*** Input data ***

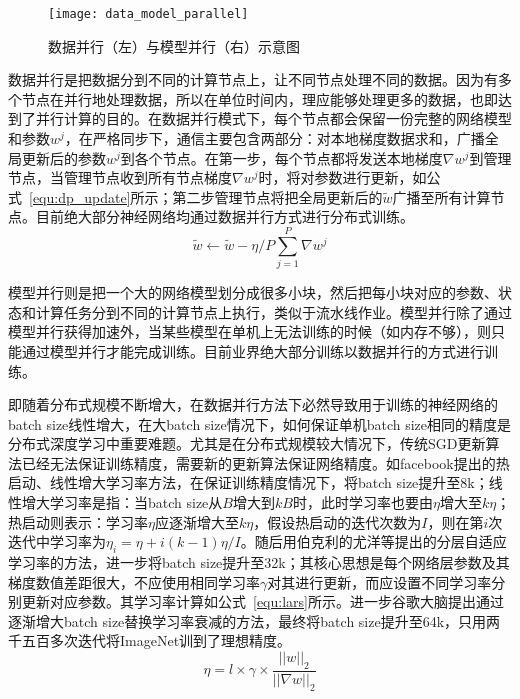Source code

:\begin{figure}[htp]
\centering
\texttt{[image: data\_model\_parallel]}
\caption{数据并行（左）与模型并行（右）示意图}
\label{fig:data_model_parallel}
\end{figure}
数据并行是把数据分到不同的计算节点上，让不同节点处理不同的数据。因为有多个节点在并行地处理数据，所以在单位时间内，理应能够处理更多的数据，也即达到了并行计算的目的。在数据并行模式下，每个节点都会保留一份完整的网络模型和参数$w^{j}$，在严格同步下，通信主要包含两部分：对本地梯度数据求和，广播全局更新后的参数$w^{j}$到各个节点。在第一步，每个节点都将发送本地梯度$\nabla w^{j}$到管理节点，当管理节点收到所有节点梯度$\nabla w^{j}$时，将对参数进行更新，如公式~\ref{equ:dp_update}所示；第二步管理节点将把全局更新后的$\widetilde w$广播至所有计算节点。目前绝大部分神经网络均通过数据并行方式进行分布式训练。
\begin{equation}
\label{equ:dp_update}
\widetilde w \leftarrow \widetilde w - \eta /P \sum^{P}_{j=1}\nabla w^{j}
\end{equation}


模型并行则是把一个大的网络模型划分成很多小块，然后把每小块对应的参数、状态和计算任务分到不同的计算节点上执行，类似于流水线作业。模型并行除了通过模型并行获得加速外，当某些模型在单机上无法训练的时候（如内存不够），则只能通过模型并行才能完成训练。目前业界绝大部分训练以数据并行的方式进行训练。

即随着分布式规模不断增大，在数据并行方法下必然导致用于训练的神经网络的batch size线性增大，在大batch size情况下，如何保证单机batch size相同的精度是分布式深度学习中重要难题。尤其是在分布式规模较大情况下，传统SGD更新算法已经无法保证训练精度，需要新的更新算法保证网络精度。如facebook提出的热启动、线性增大学习率方法，在保证训练精度情况下，将batch size提升至8k；线性增大学习率是指：当batch size从$B$增大到$kB$时，此时学习率也要由$\eta$增大至$k\eta$；热启动则表示：学习率$\eta$应逐渐增大至$k\eta$，假设热启动的迭代次数为$I$，则在第$i$次迭代中学习率为$\eta _{i}=\eta + i(k-1)\eta/I$。随后用伯克利的尤洋等提出的分层自适应学习率的方法，进一步将batch size提升至32k；其核心思想是每个网络层参数及其梯度数值差距很大，不应使用相同学习率$\gamma$对其进行更新，而应设置不同学习率分别更新对应参数。其学习率计算如公式~\ref{equ:lars}所示。进一步谷歌大脑提出通过逐渐增大batch size替换学习率衰减的方法，最终将batch size提升至64k，只用两千五百多次迭代将ImageNet训到了理想精度。
\begin{equation}
\eta = l \times \gamma \times \frac{||w||_{2}}{||\nabla w||_{2}}
\label{equ:lars}
\end{equation}

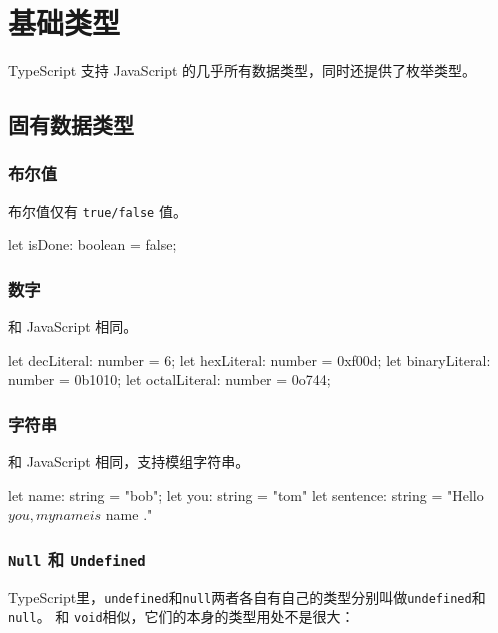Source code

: \section{基础类型}

TypeScript 支持 JavaScript 的几乎所有数据类型，同时还提供了枚举类型。

\subsection{固有数据类型}

\subsubsection*{布尔值}

布尔值仅有 \texttt{true/false} 值。

\begin{TypeScript}
let isDone: boolean = false;
\end{TypeScript}

\subsubsection*{数字}

和 JavaScript 相同。

\begin{TypeScript}
let decLiteral: number = 6;
let hexLiteral: number = 0xf00d;
let binaryLiteral: number = 0b1010;
let octalLiteral: number = 0o744;
\end{TypeScript}

\subsubsection*{字符串}

和 JavaScript 相同，支持模组字符串。

\begin{TypeScript}
let name: string = "bob";
let you: string = "tom"
let sentence: string = "Hello ${ you }, my name is ${ name }."
\end{TypeScript}

\subsubsection*{\texttt{Null} 和 \texttt{Undefined}}

TypeScript里，\texttt{undefined}和\texttt{null}两者各自有自己的类型分别叫做\texttt{undefined}和\texttt{null}。 和 \texttt{void}相似，它们的本身的类型用处不是很大：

***

Scan the lines above for the word "label", then copy each line that has it.

■ Solution below ■
\label{fig:data_model_parallel}
\label{equ:dp_update}
\label{equ:lars}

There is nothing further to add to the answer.